**GIVEN INFORMATION:**
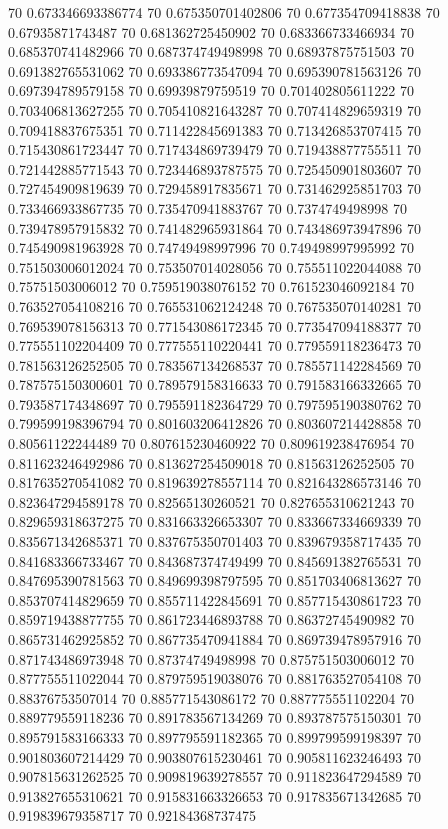{70 0.673346693386774
70 0.675350701402806
70 0.677354709418838
70 0.67935871743487
70 0.681362725450902
70 0.683366733466934
70 0.685370741482966
70 0.687374749498998
70 0.68937875751503
70 0.691382765531062
70 0.693386773547094
70 0.695390781563126
70 0.697394789579158
70 0.69939879759519
70 0.701402805611222
70 0.703406813627255
70 0.705410821643287
70 0.707414829659319
70 0.709418837675351
70 0.711422845691383
70 0.713426853707415
70 0.715430861723447
70 0.717434869739479
70 0.719438877755511
70 0.721442885771543
70 0.723446893787575
70 0.725450901803607
70 0.727454909819639
70 0.729458917835671
70 0.731462925851703
70 0.733466933867735
70 0.735470941883767
70 0.7374749498998
70 0.739478957915832
70 0.741482965931864
70 0.743486973947896
70 0.745490981963928
70 0.74749498997996
70 0.749498997995992
70 0.751503006012024
70 0.753507014028056
70 0.755511022044088
70 0.75751503006012
70 0.759519038076152
70 0.761523046092184
70 0.763527054108216
70 0.765531062124248
70 0.767535070140281
70 0.769539078156313
70 0.771543086172345
70 0.773547094188377
70 0.775551102204409
70 0.777555110220441
70 0.779559118236473
70 0.781563126252505
70 0.783567134268537
70 0.785571142284569
70 0.787575150300601
70 0.789579158316633
70 0.791583166332665
70 0.793587174348697
70 0.795591182364729
70 0.797595190380762
70 0.799599198396794
70 0.801603206412826
70 0.803607214428858
70 0.80561122244489
70 0.807615230460922
70 0.809619238476954
70 0.811623246492986
70 0.813627254509018
70 0.81563126252505
70 0.817635270541082
70 0.819639278557114
70 0.821643286573146
70 0.823647294589178
70 0.82565130260521
70 0.827655310621243
70 0.829659318637275
70 0.831663326653307
70 0.833667334669339
70 0.835671342685371
70 0.837675350701403
70 0.839679358717435
70 0.841683366733467
70 0.843687374749499
70 0.845691382765531
70 0.847695390781563
70 0.849699398797595
70 0.851703406813627
70 0.853707414829659
70 0.855711422845691
70 0.857715430861723
70 0.859719438877755
70 0.861723446893788
70 0.86372745490982
70 0.865731462925852
70 0.867735470941884
70 0.869739478957916
70 0.871743486973948
70 0.87374749498998
70 0.875751503006012
70 0.877755511022044
70 0.879759519038076
70 0.881763527054108
70 0.88376753507014
70 0.885771543086172
70 0.887775551102204
70 0.889779559118236
70 0.891783567134269
70 0.893787575150301
70 0.895791583166333
70 0.897795591182365
70 0.899799599198397
70 0.901803607214429
70 0.903807615230461
70 0.905811623246493
70 0.907815631262525
70 0.909819639278557
70 0.911823647294589
70 0.913827655310621
70 0.915831663326653
70 0.917835671342685
70 0.919839679358717
70 0.92184368737475
}
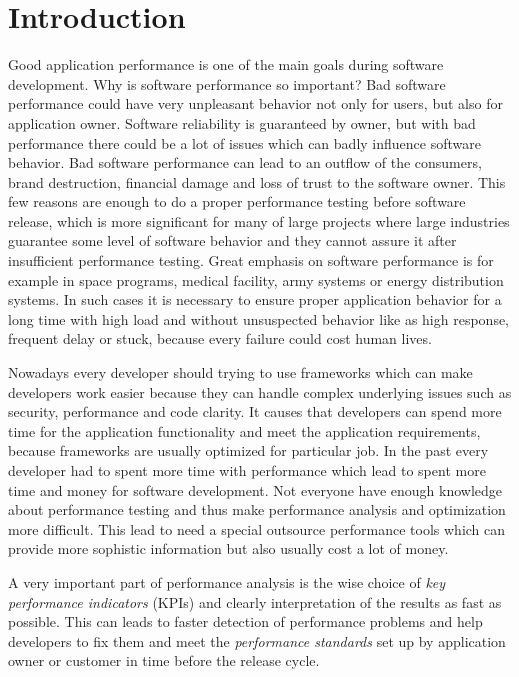 

\chapter{Introduction}
Good application performance is one of the main goals during software development. Why is software performance so important? Bad software performance could have very unpleasant behavior not only for users, but also for application owner. Software reliability is guaranteed by owner, but with bad performance there could be a lot of issues which can badly influence software behavior. Bad software performance can lead to an outflow of the consumers, brand destruction, financial damage and loss of trust to the software owner. This few reasons are enough to do a proper performance testing before software release, which is more significant for many of large projects where large industries guarantee some level of software behavior and they cannot assure it after insufficient performance testing. Great emphasis on software performance is for example in space programs, medical facility, army systems or energy distribution systems. In such cases it is necessary to ensure proper application behavior for a long time with high load and without unsuspected behavior like as high response, frequent delay or stuck, because every failure could cost human lives. 

Nowadays every developer should trying to use frameworks which can make developers work easier because they can handle complex underlying issues such as security, performance and code clarity. It causes that developers can spend more time for the application functionality and meet the application requirements, because frameworks are usually optimized for particular job. In the past every developer had to spent more time with performance which lead to spent more time and money for software development. Not everyone have enough knowledge about performance testing and thus make performance analysis and optimization more difficult. This lead to need a special outsource performance tools which can provide more sophistic information but also usually cost a lot of money.

A very important part of performance analysis is the wise choice of \emph{key performance indicators} (KPIs)\cite{Molyneaux:TAoAPT} and clearly interpretation of the results as fast as possible. This can leads to faster detection of performance problems and help developers to fix them and meet the \emph{performance standards}\cite{Molyneaux:TAoAPT} set up by application owner or customer in time before the release cycle. 

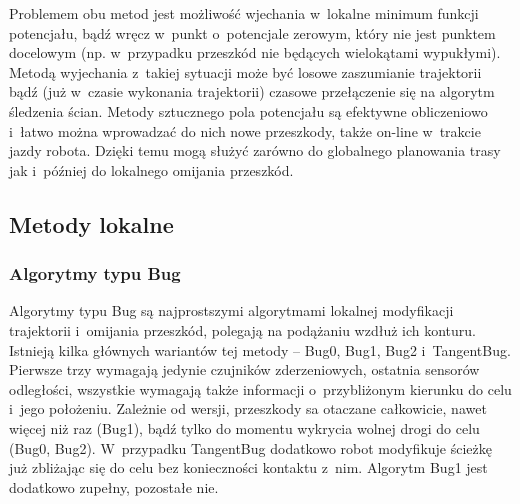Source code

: Problemem obu metod jest możliwość
wjechania w~lokalne minimum funkcji potencjału, bądź wręcz w~punkt o~potencjale zerowym,
który nie jest punktem docelowym (np. w~przypadku przeszkód nie będących wielokątami
wypukłymi). Metodą wyjechania z~takiej sytuacji może być losowe zaszumianie trajektorii
bądź (już w~czasie wykonania trajektorii) czasowe przełączenie się na algorytm śledzenia
ścian. Metody sztucznego pola potencjału są efektywne obliczeniowo i~łatwo można wprowadzać
do nich nowe przeszkody, także on-line w~trakcie jazdy robota. Dzięki temu mogą służyć
zarówno do globalnego planowania trasy jak i~później do lokalnego omijania przeszkód.

\subsection{Metody lokalne}

\subsubsection{Algorytmy typu Bug}

Algorytmy typu Bug są najprostszymi algorytmami lokalnej modyfikacji
trajektorii i~omijania przeszkód, polegają na podążaniu wzdłuż ich konturu.
Istnieją kilka głównych wariantów tej metody -- Bug0, Bug1, Bug2 i~TangentBug.
Pierwsze trzy wymagają jedynie czujników zderzeniowych, ostatnia sensorów odległości,
wszystkie wymagają także informacji o~przybliżonym kierunku do celu i~jego położeniu.
Zależnie od wersji, przeszkody sa otaczane całkowicie, nawet więcej niż raz (Bug1),
bądź tylko do momentu wykrycia wolnej drogi do celu (Bug0, Bug2). W~przypadku TangentBug
dodatkowo robot modyfikuje ścieżkę już zbliżając się do celu bez konieczności kontaktu
z~nim. Algorytm Bug1 jest dodatkowo zupełny, pozostałe nie.

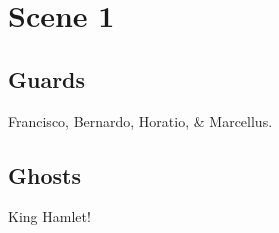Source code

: \documentclass{article}
\begin{document}
\section{Scene 1}

\subsection{Guards}

Francisco, Bernardo, Horatio, \& Marcellus.

\subsection{Ghosts}

King Hamlet!
\end{document}
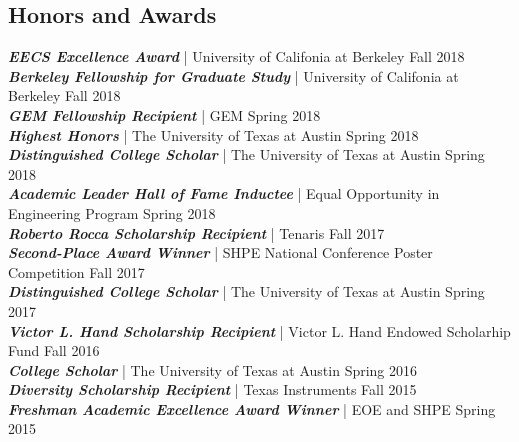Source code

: \documentclass[letter]{res}
\begin{document}
\begin{resume}
\section{Honors and Awards}
{\sl \textbf{EECS Excellence Award}} | University of Califonia at Berkeley \hfill Fall 2018\\
{\sl \textbf{Berkeley Fellowship for Graduate Study}} | University of Califonia at Berkeley \hfill Fall 2018\\
{\sl \textbf{GEM Fellowship Recipient}} | GEM \hfill Spring 2018\\
{\sl \textbf{Highest Honors}} | The University of Texas at Austin  \hfill Spring 2018\\
{\sl \textbf{Distinguished College Scholar}} | The University of Texas at Austin  \hfill Spring 2018\\
{\sl \textbf{Academic Leader Hall of Fame Inductee}} | Equal Opportunity in Engineering Program  \hfill Spring 2018\\
{\sl \textbf{Roberto Rocca Scholarship Recipient}} | Tenaris \hfill Fall 2017\\
{\sl \textbf{Second-Place Award Winner}} | SHPE National Conference Poster Competition  \hfill Fall 2017\\
{\sl \textbf{Distinguished College Scholar}} | The University of Texas at Austin  \hfill Spring 2017\\
{\sl \textbf{Victor L. Hand Scholarship Recipient}} | Victor L. Hand Endowed Scholarhip Fund \hfill Fall 2016\\
{\sl \textbf{College Scholar}} | The University of Texas at Austin \hfill Spring 2016\\
{\sl \textbf{Diversity Scholarship Recipient}} | Texas Instruments \hfill Fall 2015\\
{\sl \textbf{Freshman Academic Excellence Award Winner}} | EOE and SHPE \hfill Spring 2015\\

\end{resume}
\end{document}
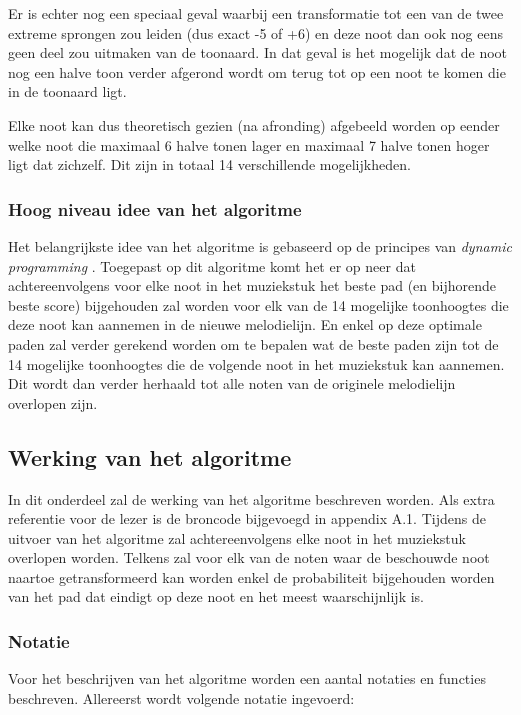 Er is echter nog een speciaal geval waarbij een transformatie tot een van de twee extreme sprongen zou leiden (dus exact -5 of +6) en deze noot dan ook nog eens geen deel zou uitmaken van de toonaard. In dat geval is het mogelijk dat de noot nog een halve toon verder afgerond wordt om terug tot op een noot te komen die in de toonaard ligt.

Elke noot kan dus theoretisch gezien (na afronding) afgebeeld worden op eender welke noot die maximaal 6 halve tonen lager en maximaal 7 halve tonen hoger ligt dat zichzelf. Dit zijn in totaal 14 verschillende mogelijkheden.

\subsubsection{Hoog niveau idee van het algoritme}
Het belangrijkste idee van het algoritme is gebaseerd op de principes van \textit{dynamic programming} \cite{url:DP}. Toegepast op dit algoritme komt het er op neer dat achtereenvolgens voor elke noot in het muziekstuk het beste pad (en bijhorende beste score) bijgehouden zal worden voor elk van de 14 mogelijke toonhoogtes die deze noot kan aannemen in de nieuwe melodielijn. En enkel op deze optimale paden zal verder gerekend worden om te bepalen wat de beste paden zijn tot de 14 mogelijke toonhoogtes die de volgende noot in het muziekstuk kan aannemen. Dit wordt dan verder herhaald tot alle noten van de originele melodielijn overlopen zijn.

\subsection{Werking van het algoritme}
In dit onderdeel zal de werking van het algoritme beschreven worden. Als extra referentie voor de lezer is de broncode bijgevoegd in appendix A.1. Tijdens de uitvoer van het algoritme zal achtereenvolgens elke noot in het muziekstuk overlopen worden. Telkens zal voor elk van de noten waar de beschouwde noot naartoe getransformeerd kan worden enkel de probabiliteit bijgehouden worden van het pad dat eindigt op deze noot en het meest waarschijnlijk is.

\subsubsection{Notatie}
Voor het beschrijven van het algoritme worden een aantal notaties en functies beschreven. Allereerst wordt volgende notatie ingevoerd:

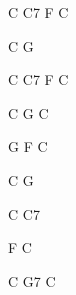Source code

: \documentclass[14pt]{extarticle}%
\begin{document}
\begin{minipage}[t]{0.3\textwidth}
C C7 F C

C G

C C7 F C

C G C
\\

\hspace*{-1cm}%
\begin{minipage}{.8\textwidth}%
G F C

C G

C C7

F C 

C G7 C
\end{minipage}%

\end{minipage}



\end{document}
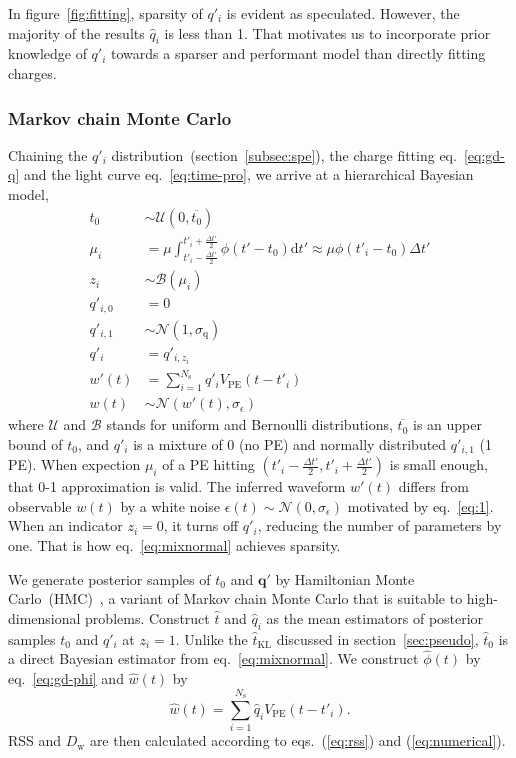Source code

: In figure~\ref{fig:fitting}, sparsity of $q'_i$ is evident as speculated.  However, the majority of the results $\hat{q}_i$ is less than 1.  That motivates us to incorporate prior knowledge of $q'_i$ towards a sparser and performant model than directly fitting charges.


\subsubsection{Markov chain Monte Carlo}
\label{subsec:mcmc}
Chaining the $q'_i$ distribution~(section~\ref{subsec:spe}), the charge fitting eq.~\eqref{eq:gd-q} and the light curve eq.~\eqref{eq:time-pro}, we arrive at a hierarchical Bayesian model,
\begin{equation}
  \begin{aligned}
    t_{0} &\sim \mathcal{U}(0, \overline{t_0}) \\
    \mu_i &= \mu \int_{t'_i-\frac{\Delta t'}{2}}^{t'_i+\frac{\Delta t'}{2}} \phi(t' - t_0)\mathrm{d}t' \approx \mu\phi(t'_i - t_0)\Delta{t'} \\
    z_i &\sim \mathcal{B}(\mu_i) \\
    q'_{i,0}&=0\\
    q'_{i,1}& \sim \mathcal{N}(1, \sigma_\mathrm{q})\\
    q'_i &= q'_{i,z_i}\\
    w'(t) & = \sum_{i=1}^{N_\mathrm{s}}q'_iV_\mathrm{PE}(t-t'_i)\\
    w(t) &\sim \mathcal{N}(w'(t), \sigma_\epsilon)
  \end{aligned}
  \label{eq:mixnormal}
\end{equation}
where $\mathcal{U}$ and $\mathcal{B}$ stands for uniform and Bernoulli distributions, $\overline{t_0}$ is an upper bound of $t_0$, and $q'_i$ is a mixture of 0 (no PE) and normally distributed $q'_{i,1}$ (1 PE). When expection $\mu_i$ of a PE hitting $(t'_{i} - \frac{\Delta t'}{2}, t'_{i} + \frac{\Delta t'}{2})$ is small enough, that 0-1 approximation is valid.  The inferred waveform $w'(t)$ differs from observable $w(t)$ by a white noise $\epsilon(t) \sim \mathcal{N}(0, \sigma_\epsilon)$ motivated by eq.~\eqref{eq:1}.  When an indicator $z_i=0$, it turns off $q'_i$, reducing the number of parameters by one.  That is how eq.~\eqref{eq:mixnormal} achieves sparsity.

We generate posterior samples of $t_0$ and $\bm{q'}$ by Hamiltonian Monte Carlo~(HMC)~\cite{neal_mcmc_2012}, a variant of Markov chain Monte Carlo that is suitable to high-dimensional problems. Construct $\hat{t}$ and $\hat{q}_i$ as the mean estimators of posterior samples $t_0$ and $q'_i$ at $z_i=1$.  Unlike the $\hat{t}_\mathrm{KL}$ discussed in section~\ref{sec:pseudo}, $\hat{t}_0$ is a direct Bayesian estimator from eq.~\eqref{eq:mixnormal}.  We construct $\hat{\phi}(t)$ by eq.~\eqref{eq:gd-phi} and $\hat{w}(t)$ by
\begin{equation}
  \label{eq:mcmc-w}
  \hat{w}(t) = \sum_{i=1}^{N_\mathrm{s}}\hat{q}_iV_\mathrm{PE}(t-t'_i).
\end{equation}
RSS and $D_\mathrm{w}$ are then calculated according to eqs.~(\ref{eq:rss}) and (\ref{eq:numerical}).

**WHAT IS REQUIRED:** Take the entries above and copy out all lines with the string "wymagają".

**RESULT:**
Pierwsze trzy wymagają jedynie czujników zderzeniowych, ostatnia sensorów odległości,
wszystkie wymagają także informacji o~przybliżonym kierunku do celu i~jego położeniu.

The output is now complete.